Introduction to Thrombocytopenia (Page 27)

  • Definition: Reduction in platelet count, with risks increasing markedly under ~20 x10^9 cells/L.

  • Types: Can be either acquired or hereditary conditions.

Laboratory Investigations of Platelets (Page 28)

  • Methods: Range from routine blood counts to specialized tests, noting the importance of recognizing EDTA-mediated clumping.

Pre-analytical Variables Affecting Platelet Function (Page 29)

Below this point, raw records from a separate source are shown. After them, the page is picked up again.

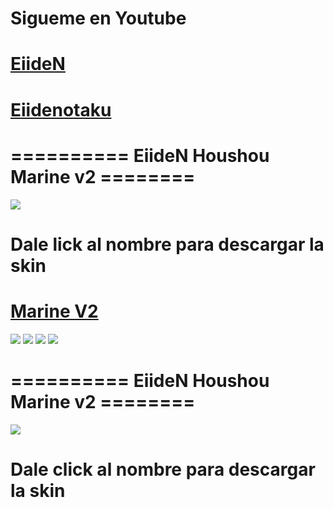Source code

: # Sigueme en Youtube
# [EiideN](https://youtube.com/c/EiideN)
# [Eiidenotaku](https://youtube.com/c/Eiidenotaku)

# ========== EiideN Houshou Marine v2 ========
![]( https://i.imgur.com/8yzrUTa.png )

 # Dale lick al nombre para descargar la skin

# [Marine V2](https://drive.google.com/file/d/1R4fXYPoXqWWECKzfl5Pct8PUcO2rUyBv/view)
![]( https://i.imgur.com/J5MVimI.png )
![]( https://i.imgur.com/gEPCAGE.png )
![]( https://i.imgur.com/1yHaNFv.png )
![]( https://i.imgur.com/arVMNHt.png )


# ========== EiideN Houshou Marine v2 ========
![]( https://i.imgur.com/lzFUnCx.jpg )

# Dale click al nombre para descargar la skin
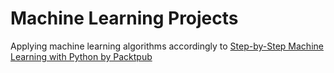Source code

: # Machine Learning Projects
Applying machine learning algorithms accordingly to [Step-by-Step Machine Learning with Python by Packtpub](https://www.packtpub.com/big-data-and-business-intelligence/step-step-machine-learning-python-video)
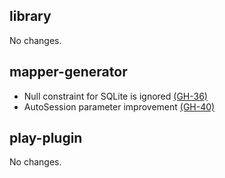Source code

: ## library

No changes.

## mapper-generator

* Null constraint for SQLite is ignored [(GH-36)](https://github.com/seratch/scalikejdbc/issues/36)
* AutoSession parameter improvement [(GH-40)](https://github.com/seratch/scalikejdbc/issues/40)

## play-plugin

No changes.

  • Factors: Include medications (e.g., aspirin), diet influences, supplements, and lifestyle choices (e.g., alcohol, smoking).

Screening Tests for Platelet Function (Page 30)

  • Tests: Bleeding time tests, thromboelastography, and use of platelet function analyzers (PFA-100).

Platelet Function Analysis Techniques (Page 31)

  • Methods: Involves measuring platelet responses to agonists, either using PRP or whole blood methods.

Mechanisms of Platelet Disorders (Page 32)

  • Causes: Can stem from impaired production, increased consumption, or splenic sequestration, alongside functional issues.

Immune Thrombocytopenic Purpura (ITP) (Page 33)

  • Definition: Characterized by low platelet counts and purpuric rash indicating bleeding tendencies.

  • Mechanism: IgG targeting on glycoprotein complexes leads to increased platelet destruction by macrophages.

  • Prognosis: Generally excellent, with many cases spontaneously resolving.

Epidemiology of ITP (Page 34)

  • Prevalence: Approximately 100 cases per million yearly, with juvenile cases presenting acutely.

Haematology in ITP (Page 35)

  • Findings: Low platelet counts alongside potential red cell decreases, otherwise normal haematology unless secondary conditions are present.

Treatment of ITP (Page 36)

  • Management: Involves monitoring rather than proactive coagulant treatment; focus on infection control and stabilizing counts.

Platelet Transfusion Practices (Page 37)

  • Guidelines: Aim to maintain counts above 50 x10^9 cells/L, recognizing the perishability and shelf life of platelet products.